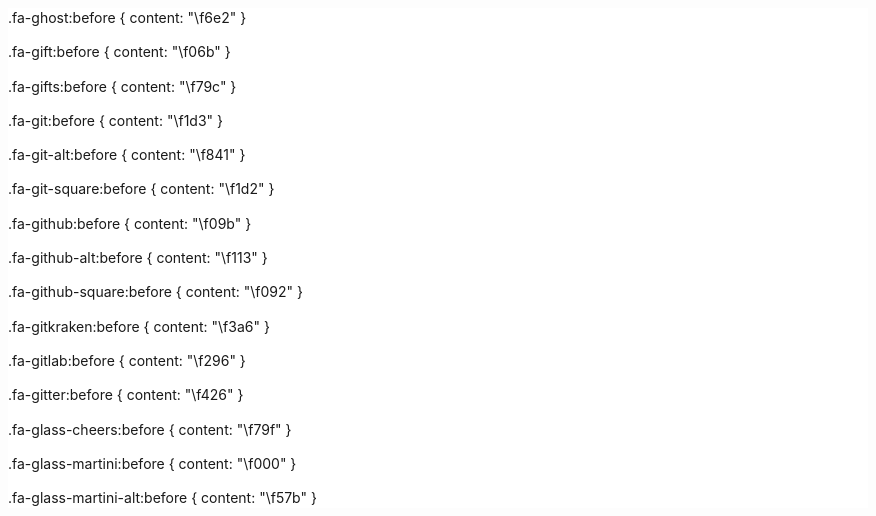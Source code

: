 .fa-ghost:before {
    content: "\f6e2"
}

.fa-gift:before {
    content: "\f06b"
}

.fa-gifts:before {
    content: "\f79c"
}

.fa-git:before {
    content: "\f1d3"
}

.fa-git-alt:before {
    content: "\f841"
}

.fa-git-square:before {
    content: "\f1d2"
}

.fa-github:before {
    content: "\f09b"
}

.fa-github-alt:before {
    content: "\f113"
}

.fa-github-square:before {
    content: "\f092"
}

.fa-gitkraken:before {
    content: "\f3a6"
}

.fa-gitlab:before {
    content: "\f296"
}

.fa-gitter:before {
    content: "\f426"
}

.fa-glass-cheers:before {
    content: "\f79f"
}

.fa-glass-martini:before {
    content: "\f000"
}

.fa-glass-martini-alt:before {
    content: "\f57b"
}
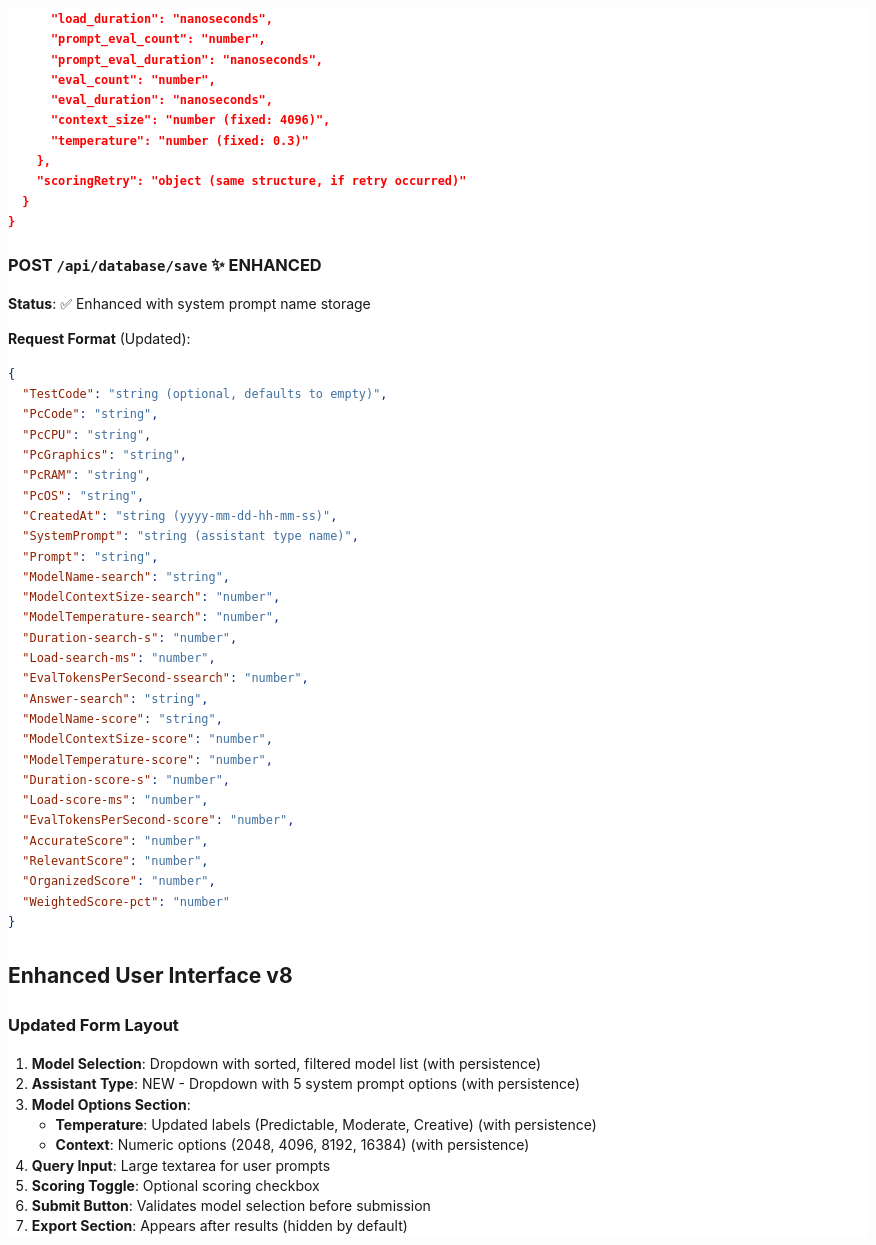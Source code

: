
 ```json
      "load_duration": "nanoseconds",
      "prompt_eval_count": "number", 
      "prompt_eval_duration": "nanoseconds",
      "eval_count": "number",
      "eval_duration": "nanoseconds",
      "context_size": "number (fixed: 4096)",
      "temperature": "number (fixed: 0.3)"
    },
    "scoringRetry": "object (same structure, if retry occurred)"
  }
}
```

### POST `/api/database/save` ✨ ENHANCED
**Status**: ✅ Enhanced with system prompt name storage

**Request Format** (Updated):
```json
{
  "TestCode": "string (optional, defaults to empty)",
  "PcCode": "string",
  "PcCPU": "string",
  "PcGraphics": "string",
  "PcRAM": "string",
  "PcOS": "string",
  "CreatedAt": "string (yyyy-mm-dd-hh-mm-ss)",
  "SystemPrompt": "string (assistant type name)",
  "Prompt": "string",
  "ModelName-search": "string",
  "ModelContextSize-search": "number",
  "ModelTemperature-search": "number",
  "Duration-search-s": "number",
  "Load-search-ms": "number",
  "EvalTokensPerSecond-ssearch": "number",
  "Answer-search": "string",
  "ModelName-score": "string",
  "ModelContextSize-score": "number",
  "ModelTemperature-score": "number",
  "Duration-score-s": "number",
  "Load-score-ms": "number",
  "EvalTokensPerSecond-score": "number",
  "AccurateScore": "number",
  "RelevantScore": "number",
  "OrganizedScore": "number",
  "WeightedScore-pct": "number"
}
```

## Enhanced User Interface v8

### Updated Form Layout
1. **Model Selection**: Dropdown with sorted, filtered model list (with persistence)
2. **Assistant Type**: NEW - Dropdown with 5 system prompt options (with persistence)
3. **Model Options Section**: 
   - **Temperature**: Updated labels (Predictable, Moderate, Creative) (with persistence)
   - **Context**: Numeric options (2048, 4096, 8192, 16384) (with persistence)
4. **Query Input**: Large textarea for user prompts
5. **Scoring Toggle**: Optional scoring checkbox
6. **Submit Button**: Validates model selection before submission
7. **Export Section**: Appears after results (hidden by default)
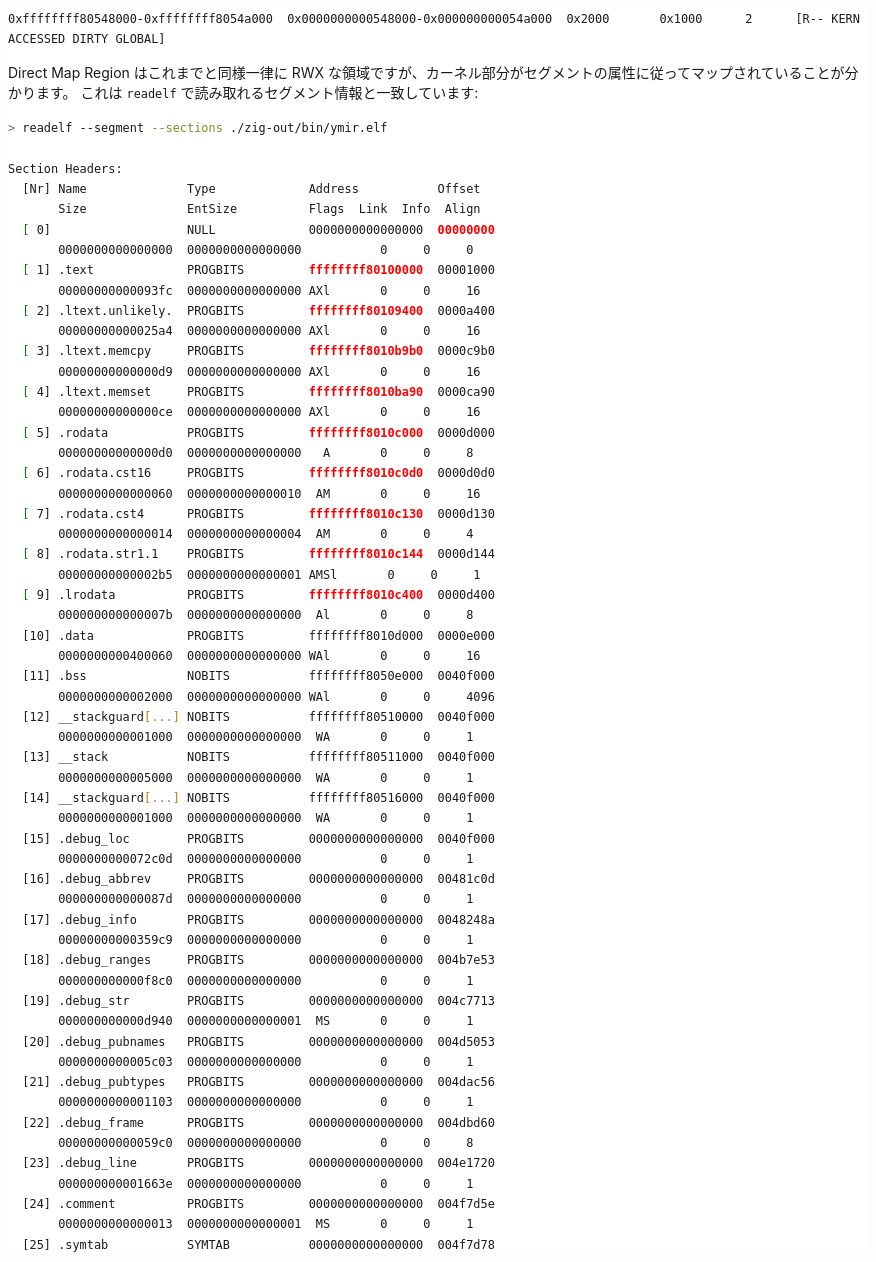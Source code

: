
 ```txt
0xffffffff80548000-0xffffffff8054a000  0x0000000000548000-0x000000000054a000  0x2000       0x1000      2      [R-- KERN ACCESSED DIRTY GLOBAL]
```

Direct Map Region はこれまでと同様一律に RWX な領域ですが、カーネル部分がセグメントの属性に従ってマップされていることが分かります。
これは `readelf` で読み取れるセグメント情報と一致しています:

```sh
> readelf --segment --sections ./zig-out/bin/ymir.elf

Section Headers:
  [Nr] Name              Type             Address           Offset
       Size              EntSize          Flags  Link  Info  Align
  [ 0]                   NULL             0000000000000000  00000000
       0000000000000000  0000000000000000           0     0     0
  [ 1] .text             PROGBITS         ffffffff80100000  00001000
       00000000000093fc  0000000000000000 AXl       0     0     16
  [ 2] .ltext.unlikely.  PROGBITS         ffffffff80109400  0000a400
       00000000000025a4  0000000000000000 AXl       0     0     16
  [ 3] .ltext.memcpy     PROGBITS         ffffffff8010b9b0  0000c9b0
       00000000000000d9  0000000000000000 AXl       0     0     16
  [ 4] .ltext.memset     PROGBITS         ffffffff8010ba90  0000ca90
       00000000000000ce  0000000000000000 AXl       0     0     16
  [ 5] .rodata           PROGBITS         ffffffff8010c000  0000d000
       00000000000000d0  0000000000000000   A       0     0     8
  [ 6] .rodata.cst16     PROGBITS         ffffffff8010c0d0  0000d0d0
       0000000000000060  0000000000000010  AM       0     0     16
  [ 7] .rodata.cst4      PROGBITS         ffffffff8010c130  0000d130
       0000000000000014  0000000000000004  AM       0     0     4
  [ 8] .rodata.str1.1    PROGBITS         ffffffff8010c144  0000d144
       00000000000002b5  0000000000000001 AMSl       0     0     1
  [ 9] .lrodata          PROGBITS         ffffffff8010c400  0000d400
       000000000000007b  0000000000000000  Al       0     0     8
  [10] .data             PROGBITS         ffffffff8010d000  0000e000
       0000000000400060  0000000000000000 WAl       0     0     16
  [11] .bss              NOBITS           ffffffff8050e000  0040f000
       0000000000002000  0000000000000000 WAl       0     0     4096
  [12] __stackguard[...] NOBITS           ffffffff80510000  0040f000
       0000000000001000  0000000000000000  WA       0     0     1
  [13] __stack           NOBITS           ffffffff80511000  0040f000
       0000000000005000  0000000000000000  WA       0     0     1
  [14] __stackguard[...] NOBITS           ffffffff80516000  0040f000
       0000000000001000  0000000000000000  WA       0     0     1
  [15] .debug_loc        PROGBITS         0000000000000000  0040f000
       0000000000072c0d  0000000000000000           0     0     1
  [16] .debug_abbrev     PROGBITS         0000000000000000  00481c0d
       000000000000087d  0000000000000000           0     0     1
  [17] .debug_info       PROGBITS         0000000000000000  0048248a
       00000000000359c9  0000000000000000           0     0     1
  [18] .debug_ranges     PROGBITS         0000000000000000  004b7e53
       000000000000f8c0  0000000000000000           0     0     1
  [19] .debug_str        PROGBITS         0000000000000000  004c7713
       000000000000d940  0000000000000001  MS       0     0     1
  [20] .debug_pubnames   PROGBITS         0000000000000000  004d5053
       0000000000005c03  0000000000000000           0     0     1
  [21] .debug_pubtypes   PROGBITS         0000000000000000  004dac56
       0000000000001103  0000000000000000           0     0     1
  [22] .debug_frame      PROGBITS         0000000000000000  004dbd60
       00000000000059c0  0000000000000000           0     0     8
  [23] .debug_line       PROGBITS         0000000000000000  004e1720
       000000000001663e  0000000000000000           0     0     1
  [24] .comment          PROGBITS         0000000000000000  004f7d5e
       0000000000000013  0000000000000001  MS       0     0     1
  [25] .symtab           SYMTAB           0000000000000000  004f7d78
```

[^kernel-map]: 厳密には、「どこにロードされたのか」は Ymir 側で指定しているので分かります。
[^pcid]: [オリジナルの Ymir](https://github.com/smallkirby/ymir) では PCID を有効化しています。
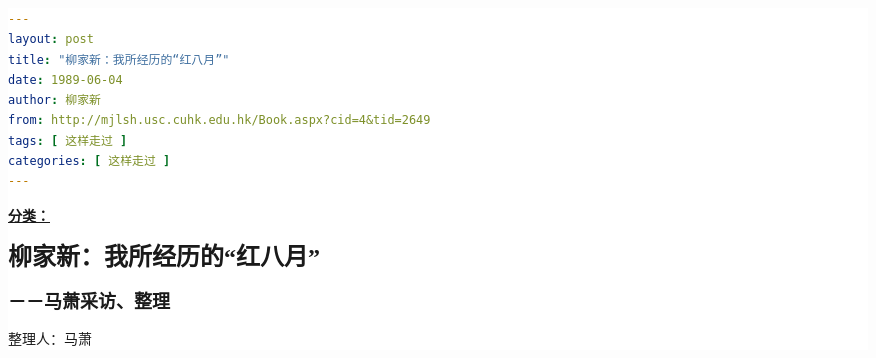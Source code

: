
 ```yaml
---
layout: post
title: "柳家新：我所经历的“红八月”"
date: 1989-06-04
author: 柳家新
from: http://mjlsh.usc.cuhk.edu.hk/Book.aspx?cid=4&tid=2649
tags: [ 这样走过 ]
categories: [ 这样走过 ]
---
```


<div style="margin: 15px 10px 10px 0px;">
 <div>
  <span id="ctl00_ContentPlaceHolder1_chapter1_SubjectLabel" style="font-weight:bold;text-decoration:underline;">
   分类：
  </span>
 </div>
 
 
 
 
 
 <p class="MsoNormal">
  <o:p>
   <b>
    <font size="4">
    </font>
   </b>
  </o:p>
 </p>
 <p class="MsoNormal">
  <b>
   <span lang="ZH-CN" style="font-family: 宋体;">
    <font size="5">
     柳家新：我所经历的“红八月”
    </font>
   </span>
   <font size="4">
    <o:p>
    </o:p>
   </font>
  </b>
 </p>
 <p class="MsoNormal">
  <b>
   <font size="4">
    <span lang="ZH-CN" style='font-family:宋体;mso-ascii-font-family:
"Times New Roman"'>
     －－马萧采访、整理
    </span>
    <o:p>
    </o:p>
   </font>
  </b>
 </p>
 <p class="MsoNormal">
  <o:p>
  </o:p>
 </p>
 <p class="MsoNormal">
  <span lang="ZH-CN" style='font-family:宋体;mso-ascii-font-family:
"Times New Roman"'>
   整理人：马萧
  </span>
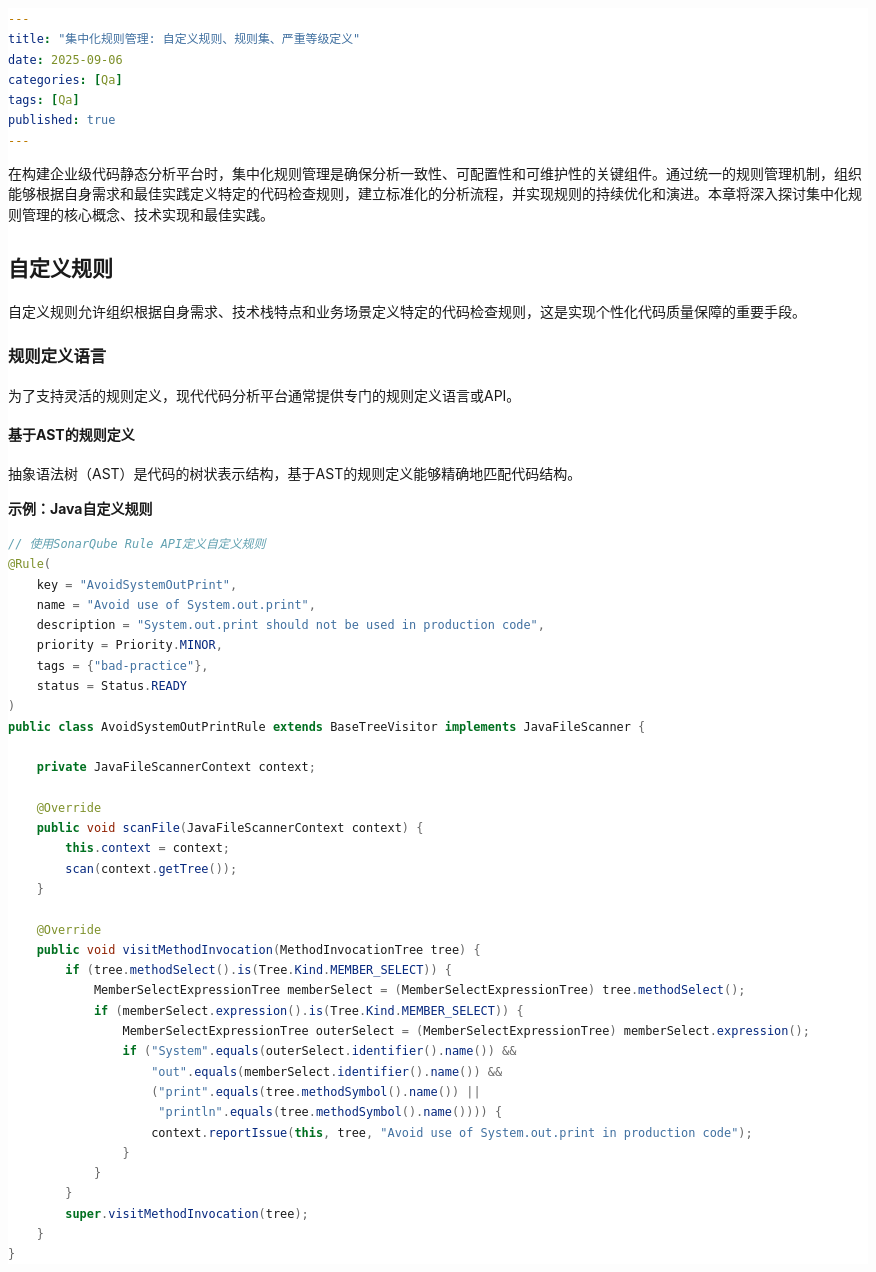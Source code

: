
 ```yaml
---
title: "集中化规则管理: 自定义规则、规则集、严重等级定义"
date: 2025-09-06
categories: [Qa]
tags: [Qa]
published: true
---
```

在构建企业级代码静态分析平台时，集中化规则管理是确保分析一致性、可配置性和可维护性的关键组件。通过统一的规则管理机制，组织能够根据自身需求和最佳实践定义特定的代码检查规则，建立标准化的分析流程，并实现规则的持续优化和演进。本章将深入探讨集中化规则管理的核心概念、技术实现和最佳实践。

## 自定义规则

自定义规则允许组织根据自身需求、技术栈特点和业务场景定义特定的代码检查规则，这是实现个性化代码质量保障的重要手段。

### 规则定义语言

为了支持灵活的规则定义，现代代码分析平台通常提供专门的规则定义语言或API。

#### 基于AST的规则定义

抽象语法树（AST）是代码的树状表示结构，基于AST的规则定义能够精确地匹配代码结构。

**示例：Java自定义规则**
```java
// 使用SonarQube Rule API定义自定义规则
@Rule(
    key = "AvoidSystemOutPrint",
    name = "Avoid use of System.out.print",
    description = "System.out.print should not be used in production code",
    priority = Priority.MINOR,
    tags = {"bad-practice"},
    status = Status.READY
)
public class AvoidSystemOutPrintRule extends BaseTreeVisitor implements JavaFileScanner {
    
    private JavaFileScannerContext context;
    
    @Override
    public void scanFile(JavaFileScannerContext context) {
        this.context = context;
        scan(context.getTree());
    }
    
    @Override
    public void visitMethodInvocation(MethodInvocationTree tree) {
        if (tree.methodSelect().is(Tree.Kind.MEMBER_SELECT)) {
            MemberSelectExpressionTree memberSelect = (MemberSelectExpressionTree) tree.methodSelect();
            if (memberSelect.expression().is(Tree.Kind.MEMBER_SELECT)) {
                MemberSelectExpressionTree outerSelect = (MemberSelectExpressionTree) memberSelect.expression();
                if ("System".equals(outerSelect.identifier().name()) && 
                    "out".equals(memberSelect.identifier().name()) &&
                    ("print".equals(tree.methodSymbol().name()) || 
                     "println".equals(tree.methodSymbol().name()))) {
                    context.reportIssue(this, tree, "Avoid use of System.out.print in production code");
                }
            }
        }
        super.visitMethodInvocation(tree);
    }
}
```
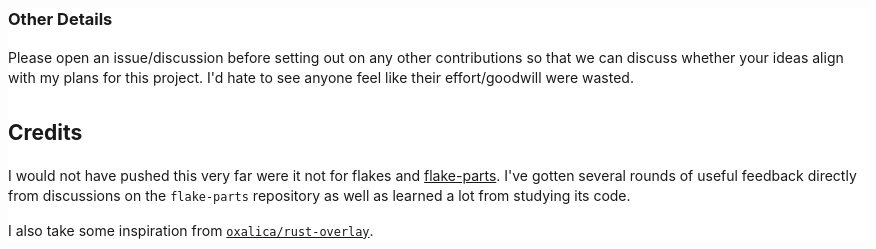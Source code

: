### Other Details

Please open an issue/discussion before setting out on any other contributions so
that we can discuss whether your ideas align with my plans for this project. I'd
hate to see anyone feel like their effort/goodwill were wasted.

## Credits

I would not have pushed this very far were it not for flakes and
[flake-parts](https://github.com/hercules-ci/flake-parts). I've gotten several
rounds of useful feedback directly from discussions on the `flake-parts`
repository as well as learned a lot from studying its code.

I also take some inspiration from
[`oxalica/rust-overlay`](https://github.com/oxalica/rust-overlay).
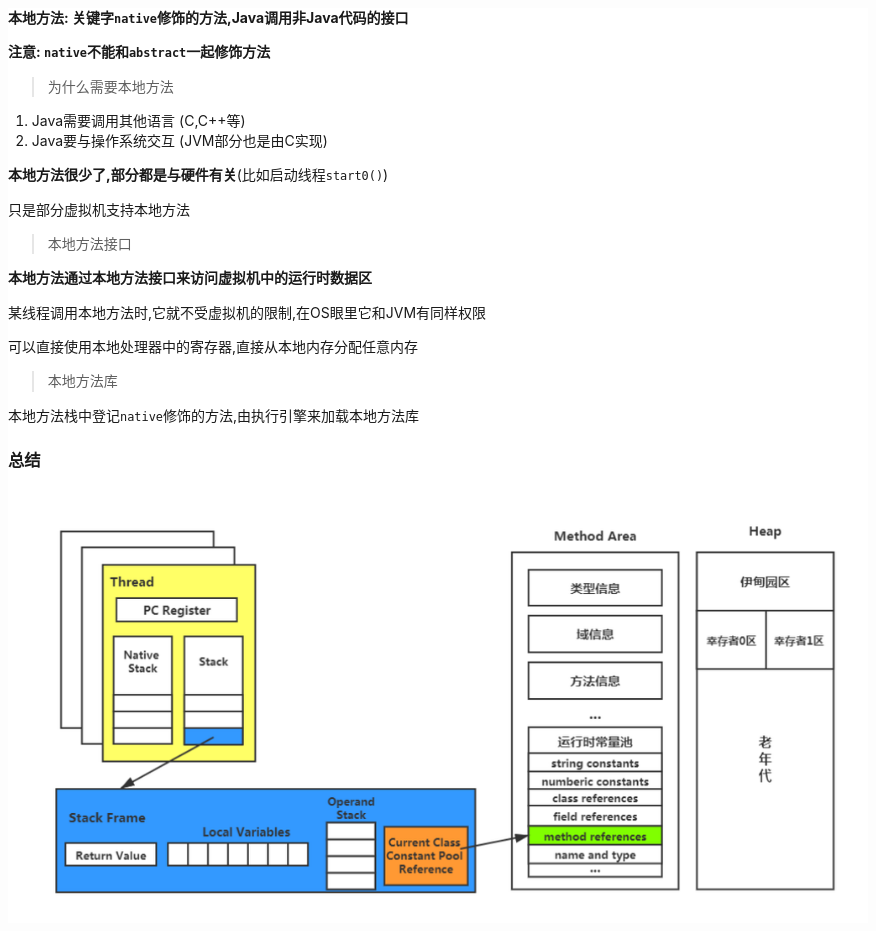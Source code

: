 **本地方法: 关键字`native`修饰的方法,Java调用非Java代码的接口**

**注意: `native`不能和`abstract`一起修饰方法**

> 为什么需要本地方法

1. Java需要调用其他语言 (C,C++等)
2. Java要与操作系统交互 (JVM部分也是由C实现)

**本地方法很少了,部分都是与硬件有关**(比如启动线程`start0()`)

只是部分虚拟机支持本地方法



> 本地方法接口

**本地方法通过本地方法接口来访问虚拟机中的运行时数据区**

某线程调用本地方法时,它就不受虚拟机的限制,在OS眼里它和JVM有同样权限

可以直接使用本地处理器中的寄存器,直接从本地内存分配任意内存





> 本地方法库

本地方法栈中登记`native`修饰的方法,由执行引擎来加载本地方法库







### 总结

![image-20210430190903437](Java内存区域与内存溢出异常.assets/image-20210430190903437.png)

• • •

#### What the task requires:
Search the material above for the word "martini", and return each line that holds it.

#### Answer to this exercise:
.fa-glass-martini:before {
.fa-glass-martini-alt:before {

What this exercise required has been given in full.